In Reckitt Berickiser (India) Ltd (2005) 122 DLT 612, the Delhi High Court approved the scheme of capital reduction resulting in paying off the minority public shareholders based on the aforesaid judicial dicta, while also laying down the principles for capital reduction in the following manner: 

(i) The question of reduction of share capital is treated as matter of domestic concern, i.e. it is the decision of the majority which prevails.

(ii) If majority by special resolution decides to reduce share capital of the company, it has also right to decide as to how this reduction should be carried into effect.

(iii) While reducing the share capital company can decide to extinguish some of its shares without dealing in the same manner as with all other shares of the same class. Consequently, it is purely a domestic matter and is to be decided as to whether each member shall have his share proportionately reduced, or whether some members shall retain their shares unreduced, the shares of others being extinguished totally, receiving a just equivalent.
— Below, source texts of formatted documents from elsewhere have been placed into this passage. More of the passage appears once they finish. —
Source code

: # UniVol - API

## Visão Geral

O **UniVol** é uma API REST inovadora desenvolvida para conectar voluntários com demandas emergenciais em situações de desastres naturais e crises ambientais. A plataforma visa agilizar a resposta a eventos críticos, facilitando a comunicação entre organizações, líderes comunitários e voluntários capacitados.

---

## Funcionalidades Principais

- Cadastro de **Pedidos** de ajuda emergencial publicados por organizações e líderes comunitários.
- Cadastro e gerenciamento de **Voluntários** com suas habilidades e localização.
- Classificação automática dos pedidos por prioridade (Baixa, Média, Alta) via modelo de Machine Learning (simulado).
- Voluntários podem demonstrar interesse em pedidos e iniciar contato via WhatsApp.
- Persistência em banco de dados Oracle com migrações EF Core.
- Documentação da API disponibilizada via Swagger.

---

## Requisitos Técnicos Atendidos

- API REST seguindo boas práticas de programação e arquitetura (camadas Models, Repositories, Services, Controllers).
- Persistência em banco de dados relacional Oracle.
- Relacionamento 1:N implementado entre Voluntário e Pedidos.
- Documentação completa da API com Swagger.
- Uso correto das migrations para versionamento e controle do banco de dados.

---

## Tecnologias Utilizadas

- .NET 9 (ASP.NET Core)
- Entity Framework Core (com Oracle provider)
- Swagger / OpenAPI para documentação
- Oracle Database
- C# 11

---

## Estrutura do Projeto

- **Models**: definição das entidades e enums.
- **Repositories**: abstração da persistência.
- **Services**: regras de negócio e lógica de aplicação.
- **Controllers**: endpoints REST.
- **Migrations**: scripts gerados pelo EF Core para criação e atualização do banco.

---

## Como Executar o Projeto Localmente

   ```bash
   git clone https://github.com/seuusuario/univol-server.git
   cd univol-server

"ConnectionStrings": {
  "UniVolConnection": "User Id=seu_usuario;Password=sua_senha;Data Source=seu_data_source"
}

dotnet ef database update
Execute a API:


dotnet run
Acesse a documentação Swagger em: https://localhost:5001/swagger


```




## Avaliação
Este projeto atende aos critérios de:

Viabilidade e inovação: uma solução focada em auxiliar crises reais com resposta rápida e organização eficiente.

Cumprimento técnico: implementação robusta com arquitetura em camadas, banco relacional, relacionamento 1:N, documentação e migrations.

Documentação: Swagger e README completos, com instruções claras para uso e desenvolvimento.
(iv) The company limited by shares is permitted to reduce its share capital in any manner, meaning thereby a selective reduction is permissible within the framework of law (see Re. Denver Hotel Co., 1893 (1) Chancery Division 495).

(v) When the matter comes to the Court, before confirming the proposed reduction the Court has to be satisfied that (i) there is no unfair or inequitable transaction and (ii) all the creditors entitled to object to the reduction have either consented or been paid or secured.”

The aforesaid has been referred to in various judgements such as in RS Livemedia Pvt Ltd, and Bombay Gas Company Ltd, thereby answering the question of permissibility of selective capital reduction in affirmative. 

On the question of whether the special resolution which proposes to wipe out a class of shareholders (through capital reduction) after paying them just compensation can be termed as unfair and inequitable, the Bombay High Court, in Sandvik Asia Ltd. vs. Bharat Kumar Padamsi (2009) SCC Online Bom. 541 has answered in negative, having reliance on the judgment of the House of Lords in the case of British and American Trustee and Finance Corpn (supra). The Bombay High Court also referred to the judgment of the SC in Ramesh B. Desai v/s. Bipin Vadilal Mehta, (2006) 5 SCC 638 for the same. 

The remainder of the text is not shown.